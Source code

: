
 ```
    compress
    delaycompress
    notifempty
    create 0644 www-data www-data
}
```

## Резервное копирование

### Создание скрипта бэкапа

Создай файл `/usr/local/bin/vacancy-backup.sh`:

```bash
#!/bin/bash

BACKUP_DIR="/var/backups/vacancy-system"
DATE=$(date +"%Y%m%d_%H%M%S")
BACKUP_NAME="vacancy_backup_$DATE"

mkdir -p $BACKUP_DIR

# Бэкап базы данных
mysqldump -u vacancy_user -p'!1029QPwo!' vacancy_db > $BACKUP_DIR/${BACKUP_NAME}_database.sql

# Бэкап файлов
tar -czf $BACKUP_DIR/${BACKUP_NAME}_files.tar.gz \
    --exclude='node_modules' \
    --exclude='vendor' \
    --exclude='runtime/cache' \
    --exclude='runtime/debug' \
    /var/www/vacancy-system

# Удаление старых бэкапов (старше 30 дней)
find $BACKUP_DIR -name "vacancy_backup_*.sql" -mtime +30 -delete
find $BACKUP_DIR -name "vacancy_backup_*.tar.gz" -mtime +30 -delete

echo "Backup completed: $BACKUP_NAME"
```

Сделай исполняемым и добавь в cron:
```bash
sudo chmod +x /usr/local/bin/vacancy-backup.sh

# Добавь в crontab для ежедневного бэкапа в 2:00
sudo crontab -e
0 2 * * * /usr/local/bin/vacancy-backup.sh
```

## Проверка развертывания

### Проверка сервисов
---
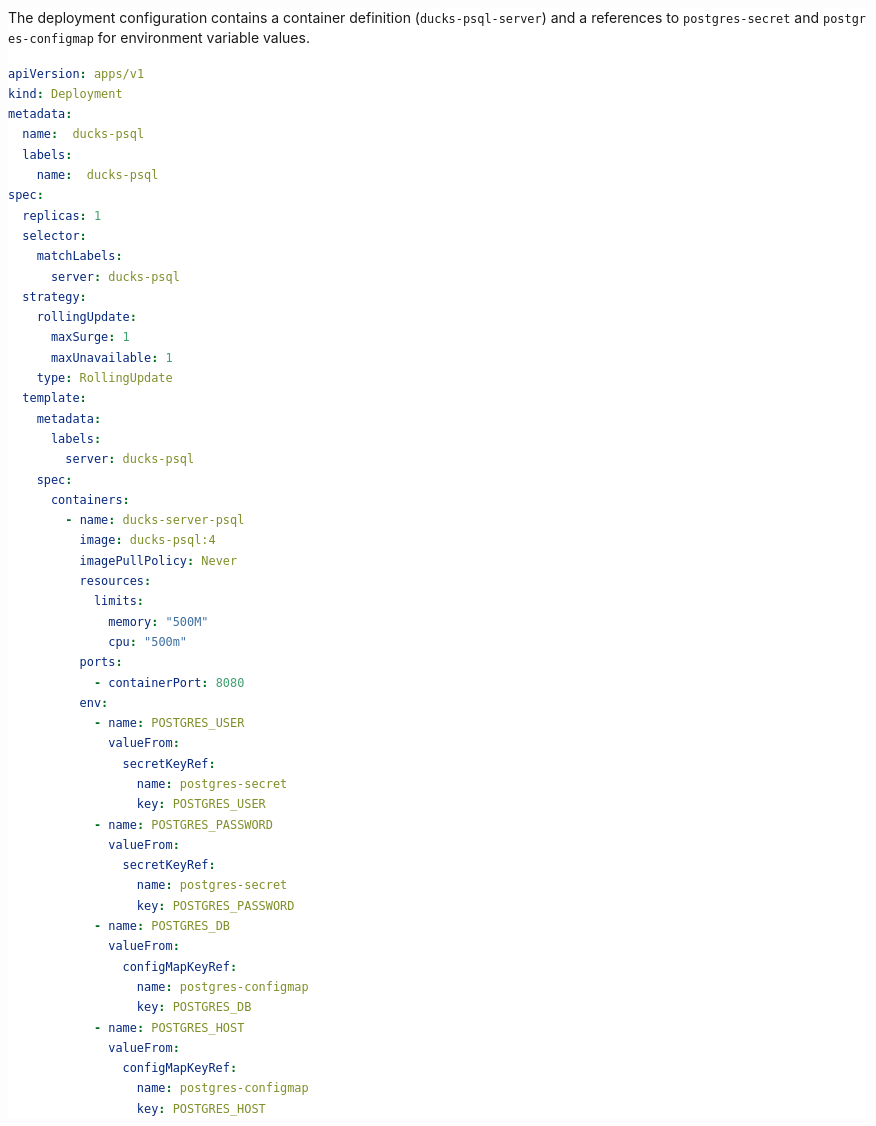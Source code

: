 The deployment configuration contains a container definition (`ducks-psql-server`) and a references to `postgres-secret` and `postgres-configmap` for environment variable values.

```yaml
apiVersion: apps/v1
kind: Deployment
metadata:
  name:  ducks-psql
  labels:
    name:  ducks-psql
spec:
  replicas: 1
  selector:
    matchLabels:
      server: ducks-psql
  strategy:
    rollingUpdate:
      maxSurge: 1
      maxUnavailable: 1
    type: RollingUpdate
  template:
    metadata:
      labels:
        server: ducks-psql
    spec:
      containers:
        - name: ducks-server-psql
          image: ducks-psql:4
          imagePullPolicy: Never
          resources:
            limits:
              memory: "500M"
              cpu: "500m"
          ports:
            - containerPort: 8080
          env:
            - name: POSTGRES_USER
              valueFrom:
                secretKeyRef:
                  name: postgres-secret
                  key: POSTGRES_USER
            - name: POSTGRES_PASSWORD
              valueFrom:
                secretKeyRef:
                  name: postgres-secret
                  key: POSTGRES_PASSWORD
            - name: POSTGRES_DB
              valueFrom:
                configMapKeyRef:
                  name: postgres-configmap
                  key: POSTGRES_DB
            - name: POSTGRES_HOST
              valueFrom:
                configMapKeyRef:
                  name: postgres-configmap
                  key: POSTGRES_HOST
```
---
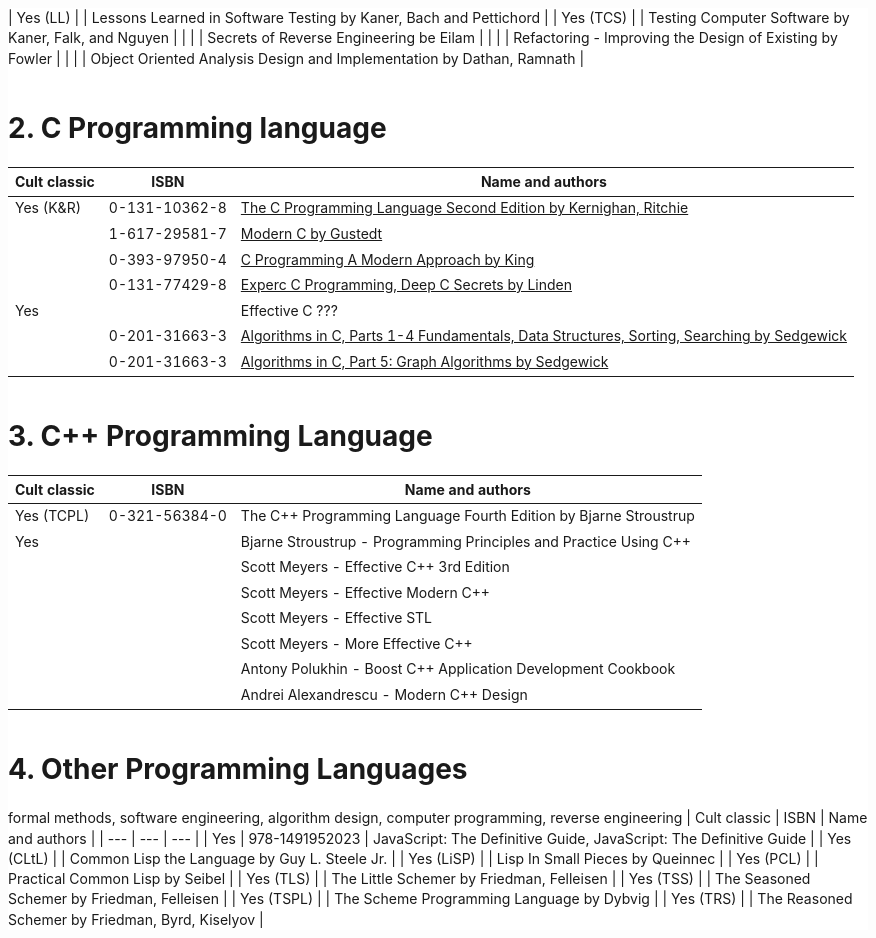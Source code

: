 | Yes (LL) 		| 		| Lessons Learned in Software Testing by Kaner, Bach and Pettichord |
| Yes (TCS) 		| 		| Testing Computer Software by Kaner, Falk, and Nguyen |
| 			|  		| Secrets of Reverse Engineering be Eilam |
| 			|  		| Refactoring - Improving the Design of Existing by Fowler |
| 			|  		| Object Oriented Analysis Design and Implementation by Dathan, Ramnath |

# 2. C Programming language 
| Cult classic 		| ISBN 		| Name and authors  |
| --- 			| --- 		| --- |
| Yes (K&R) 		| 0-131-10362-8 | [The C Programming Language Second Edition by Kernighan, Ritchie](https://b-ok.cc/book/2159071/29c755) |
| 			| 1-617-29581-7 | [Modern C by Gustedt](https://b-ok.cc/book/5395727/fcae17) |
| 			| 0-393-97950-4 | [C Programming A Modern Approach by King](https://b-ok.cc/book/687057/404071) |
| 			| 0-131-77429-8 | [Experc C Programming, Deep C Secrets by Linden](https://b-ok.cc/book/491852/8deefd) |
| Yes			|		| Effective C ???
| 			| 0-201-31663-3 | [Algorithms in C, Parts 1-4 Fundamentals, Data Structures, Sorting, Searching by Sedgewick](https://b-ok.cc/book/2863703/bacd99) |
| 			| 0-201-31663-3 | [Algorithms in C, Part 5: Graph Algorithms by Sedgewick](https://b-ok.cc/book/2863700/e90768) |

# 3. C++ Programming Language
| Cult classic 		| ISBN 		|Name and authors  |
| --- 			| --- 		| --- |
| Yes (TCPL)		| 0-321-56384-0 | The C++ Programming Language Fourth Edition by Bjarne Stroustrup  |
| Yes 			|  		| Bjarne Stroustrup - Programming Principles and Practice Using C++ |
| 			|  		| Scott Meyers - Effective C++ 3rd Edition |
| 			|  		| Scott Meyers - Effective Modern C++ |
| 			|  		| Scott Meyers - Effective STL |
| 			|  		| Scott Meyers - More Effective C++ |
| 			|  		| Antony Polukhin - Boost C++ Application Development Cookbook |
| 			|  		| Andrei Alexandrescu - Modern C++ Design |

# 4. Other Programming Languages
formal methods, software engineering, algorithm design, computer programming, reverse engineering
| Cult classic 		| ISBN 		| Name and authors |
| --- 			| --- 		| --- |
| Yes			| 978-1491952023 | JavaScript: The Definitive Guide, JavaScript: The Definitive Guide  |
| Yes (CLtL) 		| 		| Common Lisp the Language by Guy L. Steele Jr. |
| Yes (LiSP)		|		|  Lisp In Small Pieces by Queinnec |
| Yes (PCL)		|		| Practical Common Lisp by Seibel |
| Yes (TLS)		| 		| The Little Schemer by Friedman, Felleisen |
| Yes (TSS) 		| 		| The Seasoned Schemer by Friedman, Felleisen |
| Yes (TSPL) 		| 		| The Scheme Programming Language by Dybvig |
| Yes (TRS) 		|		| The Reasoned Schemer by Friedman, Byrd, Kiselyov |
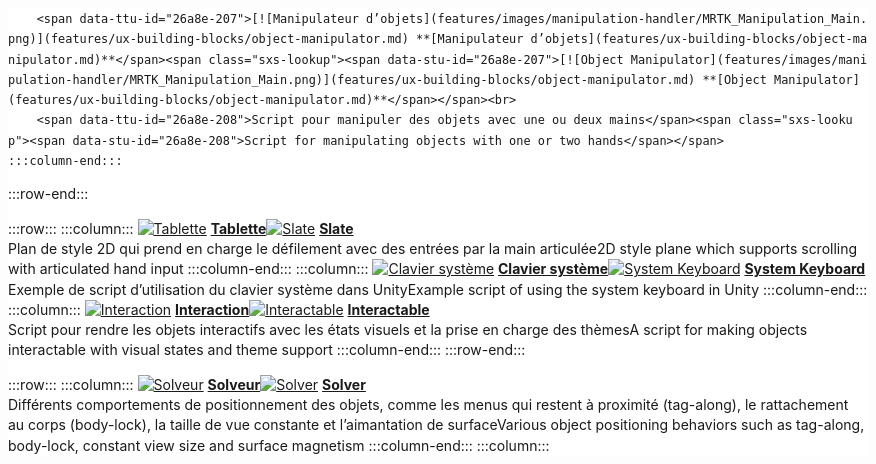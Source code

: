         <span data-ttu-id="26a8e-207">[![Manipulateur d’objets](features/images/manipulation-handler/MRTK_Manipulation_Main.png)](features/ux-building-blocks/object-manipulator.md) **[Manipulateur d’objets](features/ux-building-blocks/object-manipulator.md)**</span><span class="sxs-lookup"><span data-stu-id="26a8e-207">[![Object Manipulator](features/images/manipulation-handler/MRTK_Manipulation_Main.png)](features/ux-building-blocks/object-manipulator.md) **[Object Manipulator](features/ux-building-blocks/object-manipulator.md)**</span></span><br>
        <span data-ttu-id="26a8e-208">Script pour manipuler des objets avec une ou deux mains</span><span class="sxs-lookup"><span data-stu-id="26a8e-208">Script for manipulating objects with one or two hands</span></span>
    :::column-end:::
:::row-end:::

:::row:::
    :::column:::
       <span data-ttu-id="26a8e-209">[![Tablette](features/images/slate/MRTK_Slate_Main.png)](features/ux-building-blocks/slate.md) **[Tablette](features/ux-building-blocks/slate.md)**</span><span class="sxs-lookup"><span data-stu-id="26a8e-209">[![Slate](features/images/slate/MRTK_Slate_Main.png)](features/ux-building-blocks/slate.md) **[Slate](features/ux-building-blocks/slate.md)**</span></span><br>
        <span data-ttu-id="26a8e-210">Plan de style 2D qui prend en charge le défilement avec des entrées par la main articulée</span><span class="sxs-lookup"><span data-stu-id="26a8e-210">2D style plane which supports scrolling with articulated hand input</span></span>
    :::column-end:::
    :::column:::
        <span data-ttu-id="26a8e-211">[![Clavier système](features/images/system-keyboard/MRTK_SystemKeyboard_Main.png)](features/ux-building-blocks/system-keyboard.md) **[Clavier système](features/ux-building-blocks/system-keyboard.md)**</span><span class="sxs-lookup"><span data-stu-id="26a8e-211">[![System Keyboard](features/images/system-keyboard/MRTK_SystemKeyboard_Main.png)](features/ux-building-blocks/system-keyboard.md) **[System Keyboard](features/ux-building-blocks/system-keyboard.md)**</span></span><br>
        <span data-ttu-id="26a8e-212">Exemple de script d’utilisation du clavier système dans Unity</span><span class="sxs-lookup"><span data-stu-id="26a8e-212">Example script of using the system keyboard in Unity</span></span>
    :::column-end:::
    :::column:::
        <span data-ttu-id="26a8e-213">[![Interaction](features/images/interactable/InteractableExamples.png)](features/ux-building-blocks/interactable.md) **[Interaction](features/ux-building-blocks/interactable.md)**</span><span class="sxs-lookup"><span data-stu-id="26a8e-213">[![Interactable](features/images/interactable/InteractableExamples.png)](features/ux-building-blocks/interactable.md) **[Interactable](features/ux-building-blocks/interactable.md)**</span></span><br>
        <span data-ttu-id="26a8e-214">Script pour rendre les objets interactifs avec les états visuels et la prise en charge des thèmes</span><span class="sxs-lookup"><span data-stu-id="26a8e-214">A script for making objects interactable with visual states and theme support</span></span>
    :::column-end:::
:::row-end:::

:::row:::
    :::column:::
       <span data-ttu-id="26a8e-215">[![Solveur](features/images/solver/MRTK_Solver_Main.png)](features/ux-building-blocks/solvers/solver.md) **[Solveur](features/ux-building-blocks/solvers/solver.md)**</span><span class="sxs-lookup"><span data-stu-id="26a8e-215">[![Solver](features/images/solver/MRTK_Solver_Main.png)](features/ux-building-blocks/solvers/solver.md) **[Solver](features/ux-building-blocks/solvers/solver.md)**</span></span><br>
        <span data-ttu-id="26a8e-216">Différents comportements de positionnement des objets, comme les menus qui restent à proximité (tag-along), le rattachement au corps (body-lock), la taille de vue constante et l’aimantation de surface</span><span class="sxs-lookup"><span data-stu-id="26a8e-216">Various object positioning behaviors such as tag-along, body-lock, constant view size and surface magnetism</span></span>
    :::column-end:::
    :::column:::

## Work instruction
Select the lines from the entries that include the word "psql".

## Exercise solution
: The deployment configuration contains a container definition (`ducks-psql-server`) and a references to `postgres-secret` and `postgres-configmap` for environment variable values.
  name:  ducks-psql
    name:  ducks-psql
      server: ducks-psql
        server: ducks-psql
        - name: ducks-server-psql
          image: ducks-psql:4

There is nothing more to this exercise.